Sorry I tried to copy and post this but all the formatting is gone. If you can follow it great, if not find the original post by Variance75. Its in the forum that I think is named &quot;Word does allow me to highlight&quot;


----------



## Xephic (Jan 18, 2009)

euler said:


> Try this by Variance 75 Solutions I had the same problem and found this solution on another forum. Fixed my problem. ********************************* Delete the Word Data registry key Most of the frequently used options in Word are stored in the Word Data registry key. A common troubleshooting step is to delete the Word Data registry key. The next time that you start Word, Word rebuilds the Word Data registry key by using the default settings. To view these options in Word 2002 or Word 2003, click Options on the Tools menu. To view these options in Word 2007, click the Microsoft Office Button, and then click Word Options. Note When you delete the Word Data registry key, Word resets several options to their default settings. One such option is the "most recently used file" list on the File menu. Additionally, Word resets many settings that you customize in the Options dialog box. To delete the Word Data registry key, follow these steps: 1. Exit all Office programs. 2. Click Start, click Run, type regedit, and then click OK. 3. Locate the following registry subkey, as appropriate for the version of Word that you are running: • Word 2002: HKEY_CURRENT_USER\Software\Microsoft\Office\10.0\Word\Data • Word 2003: HKEY_CURRENT_USER\Software\Microsoft\Office\11.0\Word\Data • Word 2007: HKEY_CURRENT_USER\Software\Microsoft\Office\12.0\Word\Data 4. Click Data, and then click Export on the File menu. 5. Name the file Wddata.reg, and then save the file to the desktop. 6. Click Delete on the Edit menu, and then click Yes. 7. Exit Registry Editor. 8. Start Word. If Word starts and works correctly, you have resolved the problem. The problem was a damaged Word Data registry key. You may have to change several settings to restore your favorite options in Word.

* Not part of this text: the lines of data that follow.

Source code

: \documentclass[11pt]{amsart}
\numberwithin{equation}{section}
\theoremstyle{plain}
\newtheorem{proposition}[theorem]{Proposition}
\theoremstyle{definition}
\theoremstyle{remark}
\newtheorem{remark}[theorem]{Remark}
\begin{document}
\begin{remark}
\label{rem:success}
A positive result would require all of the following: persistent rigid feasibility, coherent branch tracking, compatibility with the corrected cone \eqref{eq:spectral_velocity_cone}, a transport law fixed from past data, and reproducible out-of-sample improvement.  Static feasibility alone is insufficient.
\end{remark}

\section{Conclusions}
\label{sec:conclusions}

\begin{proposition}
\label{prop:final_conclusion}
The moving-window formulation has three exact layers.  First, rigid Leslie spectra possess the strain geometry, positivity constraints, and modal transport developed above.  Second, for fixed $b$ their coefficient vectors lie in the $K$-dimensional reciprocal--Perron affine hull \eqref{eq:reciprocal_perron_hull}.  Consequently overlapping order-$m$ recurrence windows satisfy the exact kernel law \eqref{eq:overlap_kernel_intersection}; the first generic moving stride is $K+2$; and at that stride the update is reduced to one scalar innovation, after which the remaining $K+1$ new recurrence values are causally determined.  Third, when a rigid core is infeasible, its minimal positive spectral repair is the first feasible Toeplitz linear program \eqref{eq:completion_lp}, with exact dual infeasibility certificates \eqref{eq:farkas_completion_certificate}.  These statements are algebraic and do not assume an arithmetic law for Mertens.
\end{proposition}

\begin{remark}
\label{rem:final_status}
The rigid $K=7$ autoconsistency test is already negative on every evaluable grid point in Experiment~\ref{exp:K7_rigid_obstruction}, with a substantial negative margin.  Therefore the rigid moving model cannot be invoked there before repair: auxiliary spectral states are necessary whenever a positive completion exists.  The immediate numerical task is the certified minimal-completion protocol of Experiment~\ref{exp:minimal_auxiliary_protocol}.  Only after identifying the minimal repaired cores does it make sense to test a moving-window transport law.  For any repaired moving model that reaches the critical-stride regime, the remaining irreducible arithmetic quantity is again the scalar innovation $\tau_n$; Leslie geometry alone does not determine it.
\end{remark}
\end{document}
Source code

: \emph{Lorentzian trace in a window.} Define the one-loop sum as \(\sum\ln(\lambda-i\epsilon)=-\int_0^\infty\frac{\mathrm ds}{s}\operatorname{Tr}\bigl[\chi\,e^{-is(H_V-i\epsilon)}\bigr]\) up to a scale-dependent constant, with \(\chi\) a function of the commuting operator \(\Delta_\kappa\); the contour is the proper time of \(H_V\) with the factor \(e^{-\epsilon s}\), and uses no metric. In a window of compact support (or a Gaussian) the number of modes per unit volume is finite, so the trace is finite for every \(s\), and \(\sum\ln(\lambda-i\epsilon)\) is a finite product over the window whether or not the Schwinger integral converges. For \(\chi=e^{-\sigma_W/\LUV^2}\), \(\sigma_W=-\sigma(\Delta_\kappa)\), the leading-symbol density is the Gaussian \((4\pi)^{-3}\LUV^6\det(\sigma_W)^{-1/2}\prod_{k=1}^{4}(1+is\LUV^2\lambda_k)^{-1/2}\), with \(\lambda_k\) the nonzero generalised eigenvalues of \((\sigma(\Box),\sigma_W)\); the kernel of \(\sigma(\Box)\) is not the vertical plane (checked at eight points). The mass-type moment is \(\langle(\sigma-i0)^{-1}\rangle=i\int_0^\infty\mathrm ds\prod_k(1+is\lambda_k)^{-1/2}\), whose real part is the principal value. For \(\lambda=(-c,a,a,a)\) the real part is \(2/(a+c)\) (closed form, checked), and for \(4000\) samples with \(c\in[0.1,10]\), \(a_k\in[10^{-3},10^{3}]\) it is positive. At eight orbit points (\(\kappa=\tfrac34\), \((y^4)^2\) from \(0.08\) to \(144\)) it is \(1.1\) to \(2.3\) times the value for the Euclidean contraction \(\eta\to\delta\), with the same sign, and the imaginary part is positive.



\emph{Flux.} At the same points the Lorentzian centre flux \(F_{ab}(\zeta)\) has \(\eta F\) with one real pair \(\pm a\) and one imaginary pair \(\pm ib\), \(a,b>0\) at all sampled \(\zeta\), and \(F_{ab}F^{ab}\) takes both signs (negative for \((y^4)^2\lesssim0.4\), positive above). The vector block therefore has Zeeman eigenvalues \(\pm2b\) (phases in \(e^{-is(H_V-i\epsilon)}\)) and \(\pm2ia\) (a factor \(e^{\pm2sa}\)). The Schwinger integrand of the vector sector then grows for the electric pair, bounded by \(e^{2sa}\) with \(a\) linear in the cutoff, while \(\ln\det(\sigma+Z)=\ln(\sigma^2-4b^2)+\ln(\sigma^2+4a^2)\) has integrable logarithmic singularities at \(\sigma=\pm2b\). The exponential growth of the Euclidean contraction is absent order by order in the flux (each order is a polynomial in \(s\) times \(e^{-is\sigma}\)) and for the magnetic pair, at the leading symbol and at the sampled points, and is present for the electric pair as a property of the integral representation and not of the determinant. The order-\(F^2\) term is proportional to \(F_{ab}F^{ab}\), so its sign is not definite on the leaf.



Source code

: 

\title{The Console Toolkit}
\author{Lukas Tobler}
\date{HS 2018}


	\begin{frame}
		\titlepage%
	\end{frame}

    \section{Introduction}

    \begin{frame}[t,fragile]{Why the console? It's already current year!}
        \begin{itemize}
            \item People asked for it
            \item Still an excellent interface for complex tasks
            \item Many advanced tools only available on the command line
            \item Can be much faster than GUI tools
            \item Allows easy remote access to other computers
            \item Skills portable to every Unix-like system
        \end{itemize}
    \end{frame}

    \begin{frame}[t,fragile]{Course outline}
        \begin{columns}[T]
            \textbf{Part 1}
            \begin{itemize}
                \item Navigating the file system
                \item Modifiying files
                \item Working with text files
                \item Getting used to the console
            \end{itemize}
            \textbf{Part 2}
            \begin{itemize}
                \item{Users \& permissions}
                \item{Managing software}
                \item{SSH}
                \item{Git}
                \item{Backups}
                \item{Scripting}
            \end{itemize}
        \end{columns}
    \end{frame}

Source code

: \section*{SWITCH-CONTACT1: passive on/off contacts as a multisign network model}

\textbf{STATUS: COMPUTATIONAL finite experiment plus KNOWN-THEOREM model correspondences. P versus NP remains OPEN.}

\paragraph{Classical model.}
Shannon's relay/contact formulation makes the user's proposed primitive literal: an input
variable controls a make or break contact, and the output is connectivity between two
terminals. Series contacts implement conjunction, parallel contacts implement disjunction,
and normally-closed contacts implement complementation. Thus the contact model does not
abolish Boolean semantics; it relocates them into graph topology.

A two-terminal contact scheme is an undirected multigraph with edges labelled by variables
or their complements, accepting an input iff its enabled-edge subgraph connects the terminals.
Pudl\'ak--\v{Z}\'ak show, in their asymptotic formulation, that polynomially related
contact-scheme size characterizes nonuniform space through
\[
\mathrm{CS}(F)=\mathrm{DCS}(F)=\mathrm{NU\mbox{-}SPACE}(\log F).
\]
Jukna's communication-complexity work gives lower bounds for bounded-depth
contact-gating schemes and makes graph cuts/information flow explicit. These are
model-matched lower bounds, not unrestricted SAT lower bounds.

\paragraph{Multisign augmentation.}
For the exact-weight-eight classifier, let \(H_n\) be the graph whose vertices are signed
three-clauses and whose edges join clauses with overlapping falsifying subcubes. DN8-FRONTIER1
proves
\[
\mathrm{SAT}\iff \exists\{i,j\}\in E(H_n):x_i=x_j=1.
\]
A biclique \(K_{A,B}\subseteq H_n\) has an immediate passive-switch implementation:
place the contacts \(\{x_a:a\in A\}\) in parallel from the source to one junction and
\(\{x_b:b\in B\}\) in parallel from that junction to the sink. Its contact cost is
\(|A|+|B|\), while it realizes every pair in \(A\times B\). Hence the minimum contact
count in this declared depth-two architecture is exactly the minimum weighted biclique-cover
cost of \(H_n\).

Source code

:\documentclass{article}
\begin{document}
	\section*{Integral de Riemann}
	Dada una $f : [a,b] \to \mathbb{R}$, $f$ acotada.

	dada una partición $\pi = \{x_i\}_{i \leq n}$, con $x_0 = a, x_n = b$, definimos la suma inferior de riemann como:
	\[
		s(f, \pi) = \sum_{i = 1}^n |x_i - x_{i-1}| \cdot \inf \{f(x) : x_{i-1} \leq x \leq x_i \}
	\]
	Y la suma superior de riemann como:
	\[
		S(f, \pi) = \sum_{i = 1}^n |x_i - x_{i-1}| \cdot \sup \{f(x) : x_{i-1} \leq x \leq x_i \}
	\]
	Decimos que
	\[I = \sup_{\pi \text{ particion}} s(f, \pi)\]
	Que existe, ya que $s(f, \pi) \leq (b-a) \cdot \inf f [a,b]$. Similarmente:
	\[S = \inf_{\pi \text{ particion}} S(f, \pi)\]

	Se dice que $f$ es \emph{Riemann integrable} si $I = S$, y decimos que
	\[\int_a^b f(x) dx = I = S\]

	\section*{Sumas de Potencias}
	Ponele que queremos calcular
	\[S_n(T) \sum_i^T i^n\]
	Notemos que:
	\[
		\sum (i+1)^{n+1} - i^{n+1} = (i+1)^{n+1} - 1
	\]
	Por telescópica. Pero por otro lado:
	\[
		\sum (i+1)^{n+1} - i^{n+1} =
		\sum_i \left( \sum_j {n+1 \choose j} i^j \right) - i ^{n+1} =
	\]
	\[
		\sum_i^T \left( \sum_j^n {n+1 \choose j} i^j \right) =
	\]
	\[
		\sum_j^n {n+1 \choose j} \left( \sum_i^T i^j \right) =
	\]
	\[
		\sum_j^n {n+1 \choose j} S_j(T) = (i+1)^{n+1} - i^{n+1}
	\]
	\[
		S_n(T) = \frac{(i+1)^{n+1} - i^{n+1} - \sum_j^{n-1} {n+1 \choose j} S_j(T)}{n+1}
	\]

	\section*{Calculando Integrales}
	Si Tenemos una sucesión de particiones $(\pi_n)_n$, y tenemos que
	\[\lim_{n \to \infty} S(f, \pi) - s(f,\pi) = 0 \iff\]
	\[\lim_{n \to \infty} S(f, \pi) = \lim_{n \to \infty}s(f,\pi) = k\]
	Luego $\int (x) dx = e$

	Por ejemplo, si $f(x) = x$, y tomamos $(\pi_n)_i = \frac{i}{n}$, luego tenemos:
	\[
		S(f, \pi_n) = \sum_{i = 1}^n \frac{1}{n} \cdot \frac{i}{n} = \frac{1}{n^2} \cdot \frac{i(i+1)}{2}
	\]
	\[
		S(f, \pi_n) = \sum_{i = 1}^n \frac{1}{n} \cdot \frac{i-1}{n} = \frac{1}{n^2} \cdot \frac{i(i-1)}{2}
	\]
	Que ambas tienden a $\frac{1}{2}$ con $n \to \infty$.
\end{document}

I tried wat you told me to, but the problem was still not resolved....Word still stops working when opening or saving file..Thank you for willing to help me...I'm very frustrated over this problem..

This is the event data from Event Viewer

WINWORD.EXE 
12.0.4518.1014 
45428028 
PROPSYS.dll 
7.0.6001.16503 
483b9976 
c0000005 
00003744 
14f0 
01c97936f2031e93

Faulting application WINWORD.EXE, version 12.0.4518.1014, time stamp 0x45428028, faulting module PROPSYS.dll, version 7.0.6001.16503, time stamp 0x483b9976, exception code 0xc0000005, fault offset 0x00003744, process id 0x14f0, application start time 0x01c97936f2031e93.


----------



## Anne Troy (Feb 14, 1999)

Word has specific troubleshooting steps, which you'll find here:
http://www.officearticles.com/word/steps_to_troubleshooting_microsoft_word.htm

The difference for 2007 is that the normal.dot file is now called normal.dotm


----------



## Xephic (Jan 18, 2009)

i've tried deleting thr Normal.dotm file and even renaming the registry, still to no avail... i'm at my wits end!! what should i do? I've tried reinstalling MS Word, repairing it but it still does not solve the problem....


----------



## Rollin_Again (Sep 4, 2003)

I've had success in the past by searching another working system for the .dll file in question and copying and replacing on the pc that doesn't work. I assume that this is related to the file somehow getting corrupted. Are you able to open the application in safe mode?

Regards,
Rollin


----------



## azmak (Jan 21, 2009)

which printer is connected to your system. if it is hp, use a differennt printer as your default printer and then check.


----------



## Xephic (Jan 18, 2009)

no, i am not using a hp printer.. thanks for your effort.. i think i'm at my wit's end..i'm juz gonna reformat my pc and cross my fingers hoping this doesn't happen again...


----------



## maxx_eclipse (May 29, 2007)

Have you tried a rollback (system restore)?
Did you do any Office (or Windows) Updates before the problem occured?
Have you had made any changes to your system prior to doing this?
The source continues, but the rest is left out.